Story By: Razen Bekantan Hijau.

Disclaimer: Tadatoshi Fujimaki.

Rate: M

Genre: Family/Drama.

Cast: Masaomi & Seijuurou.

Warning: Maybe-OOC, some mistakes EYD, AU, incest, typo.

A/N: I own nothing from this fic, just for fun, fanservice for who like MasaSei.

Spin Off: The Fall of The Absolute King.

xXx

Free Time

xXx

.

.

.


Dunia penuh dengan ketidaktahuan.

Ketidaktahuan selalu diiringi malu.

Harapan hidup terbilang lama, tidak sebanding dengan angka kelahiran.

Tidak jarang yang telah berusia lanjut tanpa diiringi kedewasaan pola pikir.

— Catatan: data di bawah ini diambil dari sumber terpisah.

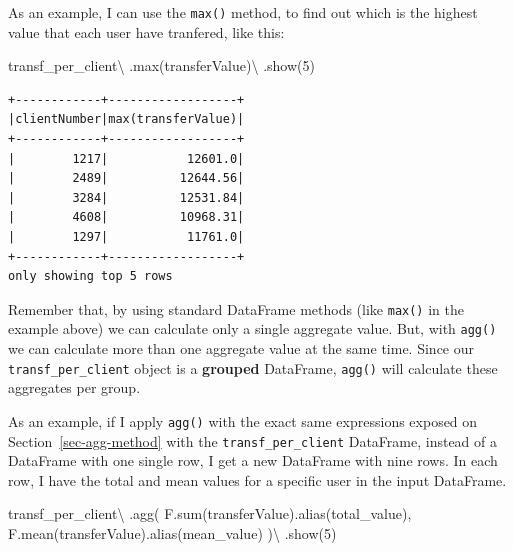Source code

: \documentclass[
  11pt,
  letterpaper,
  DIV=11,
  numbers=noendperiod]{scrreprt}
\newenvironment{Shaded}{\begin{snugshade}}{\end{snugshade}}
\newcommand{\BuiltInTok}[1]{\textcolor[rgb]{0.00,0.23,0.31}{#1}}
\newcommand{\DecValTok}[1]{\textcolor[rgb]{0.68,0.00,0.00}{#1}}
\newcommand{\NormalTok}[1]{\textcolor[rgb]{0.00,0.23,0.31}{#1}}
\newcommand{\OperatorTok}[1]{\textcolor[rgb]{0.37,0.37,0.37}{#1}}
\newcommand{\StringTok}[1]{\textcolor[rgb]{0.13,0.47,0.30}{#1}}
\begin{document}
As an example, I can use the \texttt{max()} method, to find out which is
the highest value that each user have tranfered, like this:

\begin{Shaded}
\begin{Highlighting}[]
\NormalTok{transf\_per\_client}\OperatorTok{\textbackslash{}}
\NormalTok{  .}\BuiltInTok{max}\NormalTok{(}\StringTok{\textquotesingle{}transferValue\textquotesingle{}}\NormalTok{)}\OperatorTok{\textbackslash{}}
\NormalTok{  .show(}\DecValTok{5}\NormalTok{)}
\end{Highlighting}
\end{Shaded}

\begin{verbatim}
+------------+------------------+
|clientNumber|max(transferValue)|
+------------+------------------+
|        1217|           12601.0|
|        2489|          12644.56|
|        3284|          12531.84|
|        4608|          10968.31|
|        1297|           11761.0|
+------------+------------------+
only showing top 5 rows
\end{verbatim}

Remember that, by using standard DataFrame methods (like \texttt{max()}
in the example above) we can calculate only a single aggregate value.
But, with \texttt{agg()} we can calculate more than one aggregate value
at the same time. Since our \texttt{transf\_per\_client} object is a
\textbf{grouped} DataFrame, \texttt{agg()} will calculate these
aggregates per group.

As an example, if I apply \texttt{agg()} with the exact same expressions
exposed on Section~\ref{sec-agg-method} with the
\texttt{transf\_per\_client} DataFrame, instead of a DataFrame with one
single row, I get a new DataFrame with nine rows. In each row, I have
the total and mean values for a specific user in the input DataFrame.

\begin{Shaded}
\begin{Highlighting}[]
\NormalTok{transf\_per\_client}\OperatorTok{\textbackslash{}}
\NormalTok{  .agg(}
\NormalTok{    F.}\BuiltInTok{sum}\NormalTok{(}\StringTok{\textquotesingle{}transferValue\textquotesingle{}}\NormalTok{).alias(}\StringTok{\textquotesingle{}total\_value\textquotesingle{}}\NormalTok{),}
\NormalTok{    F.mean(}\StringTok{\textquotesingle{}transferValue\textquotesingle{}}\NormalTok{).alias(}\StringTok{\textquotesingle{}mean\_value\textquotesingle{}}\NormalTok{)}
\NormalTok{  )}\OperatorTok{\textbackslash{}}
\NormalTok{  .show(}\DecValTok{5}\NormalTok{)}
\end{Highlighting}
\end{Shaded}
\end{document}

Paling mudah menemukan orang dewasa berpedoman, "Kau harus percaya aku. Tapi jika aku tak percaya padamu, kau membantah, kau yang durhaka."

Hmp.

Sabtu pagi, kepala keluarga Akashi tidak ada niatan bergelut dalam selimut.

Hujan atau panas, Masaomi Akashi, hampir tidak pernah tidak duduk tenang menghadap layar atau kertas bertulis. Sudah menjadi metafora lazim, bahwa sang duda harus banyak berurusan dengan grafik ketimbang brosur travelling.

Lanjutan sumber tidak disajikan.